>>127516955
No bantz here, just a serious answer:
* Many people believe there are principles higher than their own self interest.
* The larger the government, the more power it wields in your life. Tax cuts (for rich or poor) starve the beast.
* Ideally, the best tax policy for general income tax purposes is a broad, low tax. That's not what we have in the U.S. Our income tax system is among the most progressive in the world. The reason you only hear about tax cuts for the rich is because the poor aren't generally paying any income taxes at all.
>just cuz i'm poor i should take from everyone else
having integrity, commiefag
>>127516955
Good question
>>127518023
> wealthyfags shouldnt pay into the system
T. Cletus
>>127517727
Why is it better to give coporations power over your life?
>>127516955
Saged and reported for spam.
Enjoy your ban.
>>127518193
What is the government good for? Clearly the public education system did not work for you!
>>127518193
Honest answer, for me anyway: I trust corporations more than I trust the government.
No corporation has the power to point a gun at me and legally tell me to empty my pockets. No corporation is wholly protected from competition the way the government is.
I'm not saying corporations are 100% clean. Or that it's an either/or choice -- we're not getting rid of government and replacing all those functions with corporations.
I *am* saying that, if I have to choose between the two of them for many things government currently does, I'd choose the corporation.
>>127518900
You know that's a fairly reasonable answer, which is surprising given that this is /pol/. My opinion is that both government and Capitalism/coporations are both equally necessary. Coporations may not hold you at gun point, but that's only because government laws prevent it. Why wouldn't a company kill a competitor or someone trying to expose bad business practices if they could get away with it? Corporations, especially when unregulated, could easily cripple a community with terrible wages, pollute, destroy competition.
I understand how government can be bad, but it can do good understand proper leadership. That's why people in cities tend to be liberal. Good examples of government are found throughout cities.
>>127520093
You get to do some things in cities that you can't do in smaller communities due to a range of factors:
* Generally younger and more liberal voter base
* Density lets you do some things (transit, social programs) more cheaply than if you were dealing with a spread-out area.
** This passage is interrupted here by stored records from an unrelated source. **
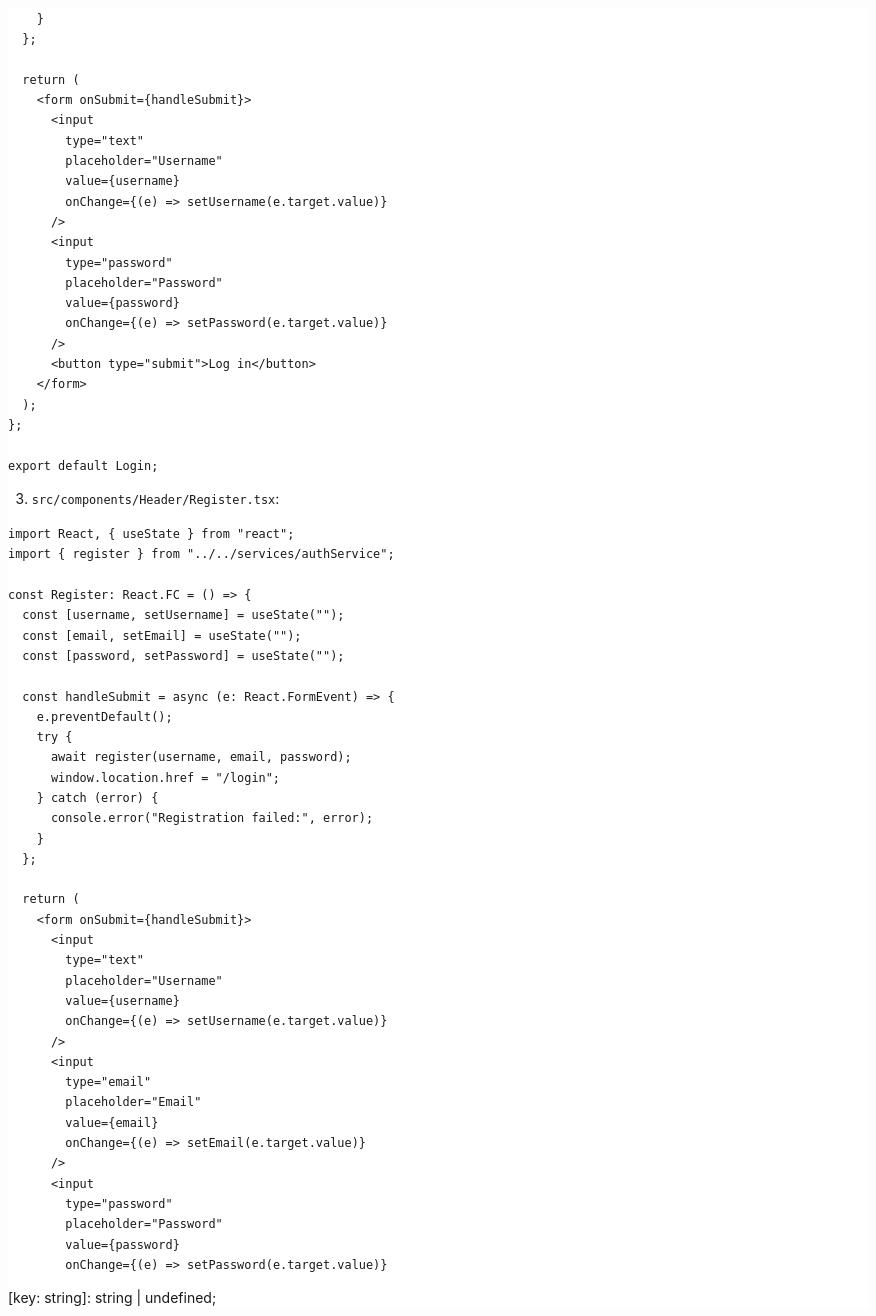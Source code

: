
 ``` tsx
    }
  };

  return (
    <form onSubmit={handleSubmit}>
      <input
        type="text"
        placeholder="Username"
        value={username}
        onChange={(e) => setUsername(e.target.value)}
      />
      <input
        type="password"
        placeholder="Password"
        value={password}
        onChange={(e) => setPassword(e.target.value)}
      />
      <button type="submit">Log in</button>
    </form>
  );
};

export default Login;
```
3. <code>src/components/Header/Register.tsx</code>:
``` tsx
import React, { useState } from "react";
import { register } from "../../services/authService";

const Register: React.FC = () => {
  const [username, setUsername] = useState("");
  const [email, setEmail] = useState("");
  const [password, setPassword] = useState("");

  const handleSubmit = async (e: React.FormEvent) => {
    e.preventDefault();
    try {
      await register(username, email, password);
      window.location.href = "/login";
    } catch (error) {
      console.error("Registration failed:", error);
    }
  };

  return (
    <form onSubmit={handleSubmit}>
      <input
        type="text"
        placeholder="Username"
        value={username}
        onChange={(e) => setUsername(e.target.value)}
      />
      <input
        type="email"
        placeholder="Email"
        value={email}
        onChange={(e) => setEmail(e.target.value)}
      />
      <input
        type="password"
        placeholder="Password"
        value={password}
        onChange={(e) => setPassword(e.target.value)}
```

  [key: string]: string | undefined;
One thing that cities -- nearly all cities and states, for that matter... hell, the feds too -- do is tax future generations for the expedient needs of the present. Nationwide, there are only a small number of cities that have fully funded pensions. The feds? Twenty trillion dollars in debt and climbing.
We can debate taxes endlessly (and I agree this is a better convo that you usually get on /pol/. But I would hope we both agree that picking the pockets of the next 2-3 generations just for government gimmies right now is pretty immoral.